_REQUIREMENT:_
How many lines in the material below contain the word "kdrf"? Answer with the number alone.

_SOURCE DATA:_
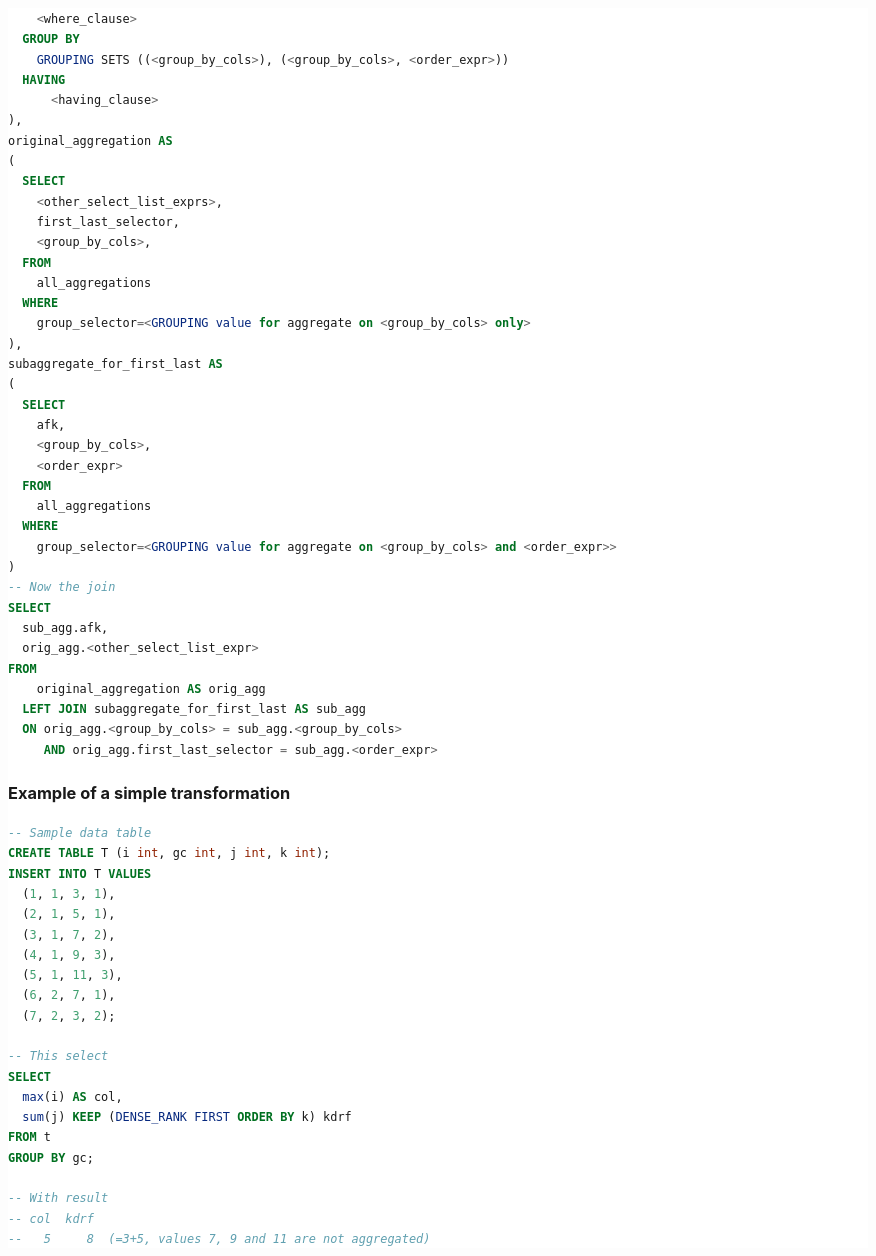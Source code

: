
```sql
    <where_clause>
  GROUP BY
    GROUPING SETS ((<group_by_cols>), (<group_by_cols>, <order_expr>))
  HAVING
      <having_clause>
),
original_aggregation AS
(
  SELECT
    <other_select_list_exprs>,
    first_last_selector,
    <group_by_cols>,
  FROM
    all_aggregations 
  WHERE
    group_selector=<GROUPING value for aggregate on <group_by_cols> only>
),
subaggregate_for_first_last AS
(
  SELECT
    afk,
    <group_by_cols>,
    <order_expr>
  FROM
    all_aggregations 
  WHERE
    group_selector=<GROUPING value for aggregate on <group_by_cols> and <order_expr>>
)
-- Now the join
SELECT
  sub_agg.afk,
  orig_agg.<other_select_list_expr>
FROM
    original_aggregation AS orig_agg
  LEFT JOIN subaggregate_for_first_last AS sub_agg
  ON orig_agg.<group_by_cols> = sub_agg.<group_by_cols>
     AND orig_agg.first_last_selector = sub_agg.<order_expr> 
```
### Example of a simple transformation


```sql
-- Sample data table
CREATE TABLE T (i int, gc int, j int, k int);
INSERT INTO T VALUES
  (1, 1, 3, 1),
  (2, 1, 5, 1),
  (3, 1, 7, 2),
  (4, 1, 9, 3),
  (5, 1, 11, 3),
  (6, 2, 7, 1),
  (7, 2, 3, 2);

-- This select
SELECT
  max(i) AS col,
  sum(j) KEEP (DENSE_RANK FIRST ORDER BY k) kdrf
FROM t
GROUP BY gc;

-- With result
-- col  kdrf
--   5     8  (=3+5, values 7, 9 and 11 are not aggregated)  
```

_FINAL ANSWER:_
2